## [Data for this task]
+ + +
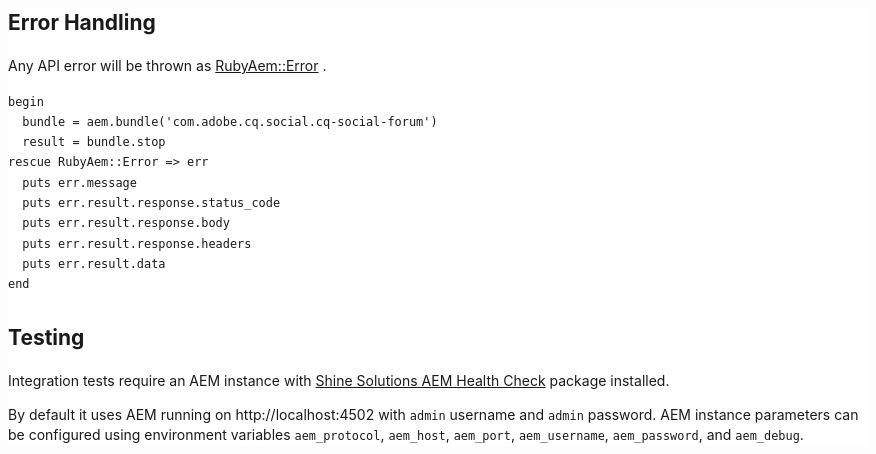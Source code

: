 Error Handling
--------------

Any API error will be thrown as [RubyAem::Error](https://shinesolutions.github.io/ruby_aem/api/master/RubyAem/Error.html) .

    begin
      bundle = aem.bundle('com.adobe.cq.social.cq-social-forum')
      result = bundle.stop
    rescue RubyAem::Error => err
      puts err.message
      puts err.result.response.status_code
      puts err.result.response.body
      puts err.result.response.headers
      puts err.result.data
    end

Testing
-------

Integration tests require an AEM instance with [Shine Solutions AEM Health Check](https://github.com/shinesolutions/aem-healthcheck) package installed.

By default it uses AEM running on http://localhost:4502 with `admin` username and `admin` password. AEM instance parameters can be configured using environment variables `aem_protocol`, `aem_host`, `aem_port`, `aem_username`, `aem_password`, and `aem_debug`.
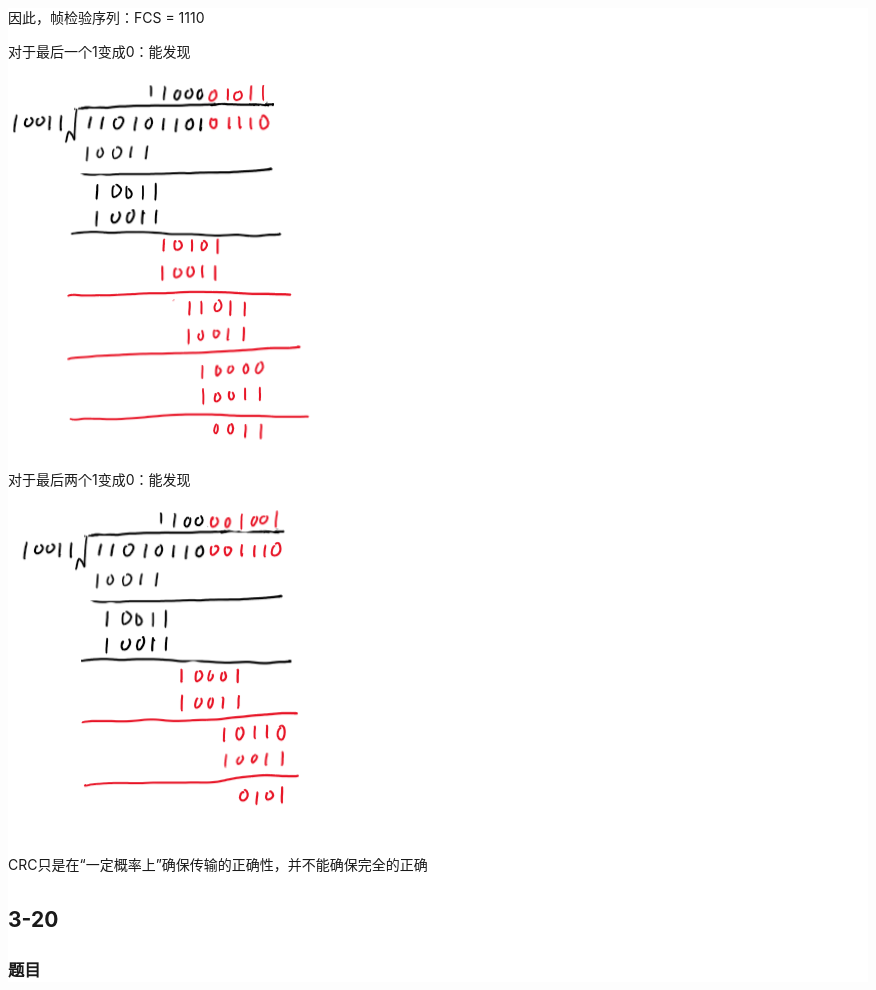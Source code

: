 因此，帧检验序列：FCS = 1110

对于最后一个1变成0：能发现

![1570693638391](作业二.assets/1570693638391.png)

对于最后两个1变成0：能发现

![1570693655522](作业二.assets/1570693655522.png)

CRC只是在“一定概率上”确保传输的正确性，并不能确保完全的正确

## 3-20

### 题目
+ + +
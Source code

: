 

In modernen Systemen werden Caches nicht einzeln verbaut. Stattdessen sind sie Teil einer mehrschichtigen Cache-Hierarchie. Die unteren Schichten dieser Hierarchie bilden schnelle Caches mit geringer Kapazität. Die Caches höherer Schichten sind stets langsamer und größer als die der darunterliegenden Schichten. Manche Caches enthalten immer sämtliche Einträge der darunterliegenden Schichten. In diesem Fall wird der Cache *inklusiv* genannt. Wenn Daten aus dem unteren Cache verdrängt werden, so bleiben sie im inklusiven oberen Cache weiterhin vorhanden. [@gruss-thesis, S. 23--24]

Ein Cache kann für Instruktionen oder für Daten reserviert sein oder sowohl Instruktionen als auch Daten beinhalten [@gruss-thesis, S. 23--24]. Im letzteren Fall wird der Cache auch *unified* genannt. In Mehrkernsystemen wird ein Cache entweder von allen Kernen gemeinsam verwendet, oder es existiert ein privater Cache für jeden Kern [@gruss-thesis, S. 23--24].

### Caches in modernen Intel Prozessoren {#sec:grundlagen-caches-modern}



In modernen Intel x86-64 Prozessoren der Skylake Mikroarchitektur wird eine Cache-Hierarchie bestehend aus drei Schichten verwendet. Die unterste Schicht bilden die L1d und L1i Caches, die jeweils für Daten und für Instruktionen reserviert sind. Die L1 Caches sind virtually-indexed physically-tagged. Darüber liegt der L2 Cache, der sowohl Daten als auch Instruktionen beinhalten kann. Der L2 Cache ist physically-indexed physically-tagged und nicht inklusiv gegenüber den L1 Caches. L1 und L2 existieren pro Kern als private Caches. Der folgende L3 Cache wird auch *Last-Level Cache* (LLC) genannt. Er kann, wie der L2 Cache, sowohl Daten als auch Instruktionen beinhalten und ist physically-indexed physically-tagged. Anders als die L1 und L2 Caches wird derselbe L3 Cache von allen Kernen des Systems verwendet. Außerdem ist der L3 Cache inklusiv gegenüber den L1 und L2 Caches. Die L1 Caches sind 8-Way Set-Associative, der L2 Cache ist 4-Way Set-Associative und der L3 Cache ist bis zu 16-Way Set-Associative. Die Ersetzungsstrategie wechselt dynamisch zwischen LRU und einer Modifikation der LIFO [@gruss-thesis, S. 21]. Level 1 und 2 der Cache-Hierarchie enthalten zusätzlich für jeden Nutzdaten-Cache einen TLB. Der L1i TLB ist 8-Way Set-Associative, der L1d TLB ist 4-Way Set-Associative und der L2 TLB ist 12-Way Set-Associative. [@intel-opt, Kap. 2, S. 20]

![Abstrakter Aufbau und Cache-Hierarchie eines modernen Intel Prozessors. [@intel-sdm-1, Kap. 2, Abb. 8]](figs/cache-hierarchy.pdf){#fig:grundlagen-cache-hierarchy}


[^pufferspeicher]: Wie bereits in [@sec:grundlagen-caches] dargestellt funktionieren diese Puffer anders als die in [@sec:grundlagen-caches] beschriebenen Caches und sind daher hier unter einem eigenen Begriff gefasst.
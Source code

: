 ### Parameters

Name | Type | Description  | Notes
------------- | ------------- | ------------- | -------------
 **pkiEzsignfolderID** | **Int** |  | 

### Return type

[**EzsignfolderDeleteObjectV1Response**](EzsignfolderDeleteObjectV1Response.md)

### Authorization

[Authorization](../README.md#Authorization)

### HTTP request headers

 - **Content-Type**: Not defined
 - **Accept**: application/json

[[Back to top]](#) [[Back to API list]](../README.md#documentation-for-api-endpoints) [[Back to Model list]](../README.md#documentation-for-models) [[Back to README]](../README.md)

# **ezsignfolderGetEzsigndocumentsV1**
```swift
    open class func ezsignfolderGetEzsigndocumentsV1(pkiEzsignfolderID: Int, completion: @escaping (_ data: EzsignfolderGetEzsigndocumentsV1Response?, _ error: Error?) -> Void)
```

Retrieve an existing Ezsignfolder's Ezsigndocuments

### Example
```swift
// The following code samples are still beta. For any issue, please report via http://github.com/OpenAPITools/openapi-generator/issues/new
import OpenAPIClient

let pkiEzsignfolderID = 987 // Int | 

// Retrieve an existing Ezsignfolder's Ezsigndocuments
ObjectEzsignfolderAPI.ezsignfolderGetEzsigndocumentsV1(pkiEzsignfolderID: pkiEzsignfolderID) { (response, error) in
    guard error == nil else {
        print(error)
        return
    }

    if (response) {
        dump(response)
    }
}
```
+ + +
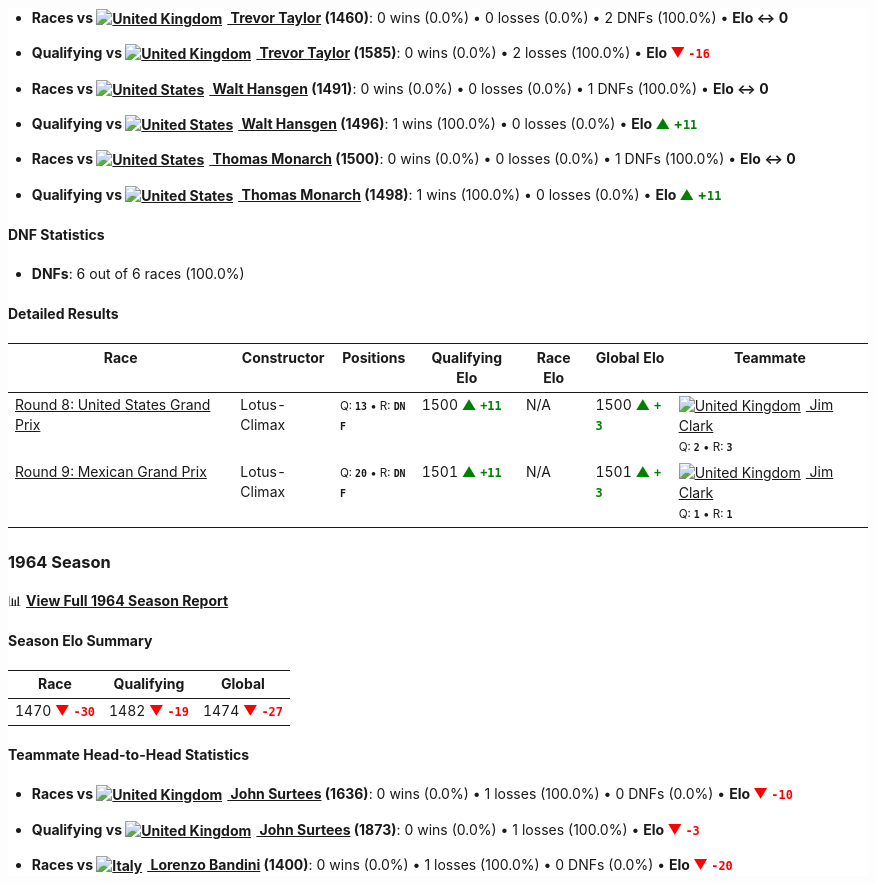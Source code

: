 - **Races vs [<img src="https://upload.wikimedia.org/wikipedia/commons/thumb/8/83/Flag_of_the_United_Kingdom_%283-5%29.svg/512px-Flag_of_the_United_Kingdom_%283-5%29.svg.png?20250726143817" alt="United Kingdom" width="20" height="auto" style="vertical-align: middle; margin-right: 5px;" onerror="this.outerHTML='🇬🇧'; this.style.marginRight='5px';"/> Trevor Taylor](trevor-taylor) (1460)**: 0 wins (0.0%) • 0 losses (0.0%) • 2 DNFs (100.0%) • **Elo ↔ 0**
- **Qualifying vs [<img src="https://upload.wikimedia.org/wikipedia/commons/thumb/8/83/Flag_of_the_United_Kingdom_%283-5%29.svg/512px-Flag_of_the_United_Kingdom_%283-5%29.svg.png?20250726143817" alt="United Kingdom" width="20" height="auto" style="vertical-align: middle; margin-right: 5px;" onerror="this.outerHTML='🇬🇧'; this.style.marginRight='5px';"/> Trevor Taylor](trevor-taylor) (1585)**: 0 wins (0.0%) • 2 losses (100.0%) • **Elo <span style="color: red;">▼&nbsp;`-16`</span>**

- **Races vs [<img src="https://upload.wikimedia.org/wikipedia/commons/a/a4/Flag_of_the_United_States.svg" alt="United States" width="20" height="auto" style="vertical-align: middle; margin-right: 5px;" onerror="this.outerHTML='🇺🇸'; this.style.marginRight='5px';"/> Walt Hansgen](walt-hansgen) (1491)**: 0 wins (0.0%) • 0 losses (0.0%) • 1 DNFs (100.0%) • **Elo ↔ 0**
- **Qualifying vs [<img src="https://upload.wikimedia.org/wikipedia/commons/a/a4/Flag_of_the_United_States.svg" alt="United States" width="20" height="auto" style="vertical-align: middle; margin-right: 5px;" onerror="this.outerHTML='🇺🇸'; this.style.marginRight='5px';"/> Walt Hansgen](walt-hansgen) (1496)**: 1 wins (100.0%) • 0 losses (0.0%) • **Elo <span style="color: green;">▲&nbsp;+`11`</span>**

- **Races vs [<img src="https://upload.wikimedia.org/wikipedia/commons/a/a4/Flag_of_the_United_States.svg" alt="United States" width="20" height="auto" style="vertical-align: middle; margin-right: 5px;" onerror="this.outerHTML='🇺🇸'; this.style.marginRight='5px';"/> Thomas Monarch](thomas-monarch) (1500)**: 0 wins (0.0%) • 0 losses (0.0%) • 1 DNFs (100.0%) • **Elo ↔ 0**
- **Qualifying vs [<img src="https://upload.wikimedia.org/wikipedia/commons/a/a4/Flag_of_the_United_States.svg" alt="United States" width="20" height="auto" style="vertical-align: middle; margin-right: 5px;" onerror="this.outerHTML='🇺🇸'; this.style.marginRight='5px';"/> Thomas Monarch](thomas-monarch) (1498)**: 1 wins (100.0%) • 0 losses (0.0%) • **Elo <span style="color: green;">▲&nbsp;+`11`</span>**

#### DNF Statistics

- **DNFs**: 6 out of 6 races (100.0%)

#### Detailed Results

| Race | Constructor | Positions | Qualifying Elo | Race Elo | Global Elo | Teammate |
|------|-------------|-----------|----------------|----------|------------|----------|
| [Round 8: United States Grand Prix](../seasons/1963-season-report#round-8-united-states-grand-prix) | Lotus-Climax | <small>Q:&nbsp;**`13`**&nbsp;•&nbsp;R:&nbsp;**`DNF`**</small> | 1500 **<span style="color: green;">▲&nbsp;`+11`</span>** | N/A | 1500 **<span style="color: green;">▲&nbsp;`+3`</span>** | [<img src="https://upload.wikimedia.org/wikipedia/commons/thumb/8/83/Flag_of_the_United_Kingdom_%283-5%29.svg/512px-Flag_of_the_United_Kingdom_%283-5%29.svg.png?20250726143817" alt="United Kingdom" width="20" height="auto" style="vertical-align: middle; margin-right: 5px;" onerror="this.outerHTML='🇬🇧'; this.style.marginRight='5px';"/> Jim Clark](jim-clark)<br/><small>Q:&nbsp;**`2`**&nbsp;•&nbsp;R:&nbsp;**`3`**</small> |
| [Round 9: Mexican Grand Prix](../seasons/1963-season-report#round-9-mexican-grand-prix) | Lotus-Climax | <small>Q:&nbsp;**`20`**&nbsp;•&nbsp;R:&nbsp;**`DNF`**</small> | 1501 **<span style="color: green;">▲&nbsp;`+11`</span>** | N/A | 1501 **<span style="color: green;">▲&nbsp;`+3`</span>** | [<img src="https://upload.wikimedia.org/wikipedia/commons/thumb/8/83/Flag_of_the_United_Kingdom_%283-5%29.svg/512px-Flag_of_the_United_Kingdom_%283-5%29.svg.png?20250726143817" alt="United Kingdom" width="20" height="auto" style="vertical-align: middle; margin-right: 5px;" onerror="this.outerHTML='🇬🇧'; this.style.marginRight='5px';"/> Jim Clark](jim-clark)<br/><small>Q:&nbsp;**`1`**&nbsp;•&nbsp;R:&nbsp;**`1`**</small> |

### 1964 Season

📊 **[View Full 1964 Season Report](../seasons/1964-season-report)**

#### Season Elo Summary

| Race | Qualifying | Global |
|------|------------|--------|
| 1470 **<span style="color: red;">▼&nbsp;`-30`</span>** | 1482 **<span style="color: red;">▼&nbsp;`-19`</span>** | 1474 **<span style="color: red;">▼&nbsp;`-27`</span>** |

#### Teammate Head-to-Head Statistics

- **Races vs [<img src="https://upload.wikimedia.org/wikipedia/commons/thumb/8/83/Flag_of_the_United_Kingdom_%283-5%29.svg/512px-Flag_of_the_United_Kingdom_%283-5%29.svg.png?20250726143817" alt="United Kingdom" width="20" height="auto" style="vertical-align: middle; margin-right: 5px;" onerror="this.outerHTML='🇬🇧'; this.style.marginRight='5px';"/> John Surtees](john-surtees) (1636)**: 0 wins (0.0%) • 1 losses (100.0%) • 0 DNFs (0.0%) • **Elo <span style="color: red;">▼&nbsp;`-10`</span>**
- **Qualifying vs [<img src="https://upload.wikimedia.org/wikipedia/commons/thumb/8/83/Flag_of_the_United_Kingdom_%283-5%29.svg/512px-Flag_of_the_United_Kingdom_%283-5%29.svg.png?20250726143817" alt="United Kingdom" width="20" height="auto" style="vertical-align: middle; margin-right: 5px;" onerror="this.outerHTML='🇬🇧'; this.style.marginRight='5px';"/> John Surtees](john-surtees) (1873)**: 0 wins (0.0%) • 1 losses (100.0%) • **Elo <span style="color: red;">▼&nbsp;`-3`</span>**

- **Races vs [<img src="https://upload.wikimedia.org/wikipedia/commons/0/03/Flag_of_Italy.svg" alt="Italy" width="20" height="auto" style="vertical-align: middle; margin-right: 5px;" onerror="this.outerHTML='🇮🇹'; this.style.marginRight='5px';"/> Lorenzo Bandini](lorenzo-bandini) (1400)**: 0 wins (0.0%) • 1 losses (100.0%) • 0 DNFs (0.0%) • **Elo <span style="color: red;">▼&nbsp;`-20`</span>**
+ + +
## [Brief]
What you return should be exactly the lines above, starting at the one with "### Return type" and ending at the one with "- **Accept**: application/json", and nothing else.

## [Output for this exercise]
### Return type

[**EzsignfolderDeleteObjectV1Response**](EzsignfolderDeleteObjectV1Response.md)

### Authorization

[Authorization](../README.md#Authorization)

### HTTP request headers

 - **Content-Type**: Not defined
 - **Accept**: application/json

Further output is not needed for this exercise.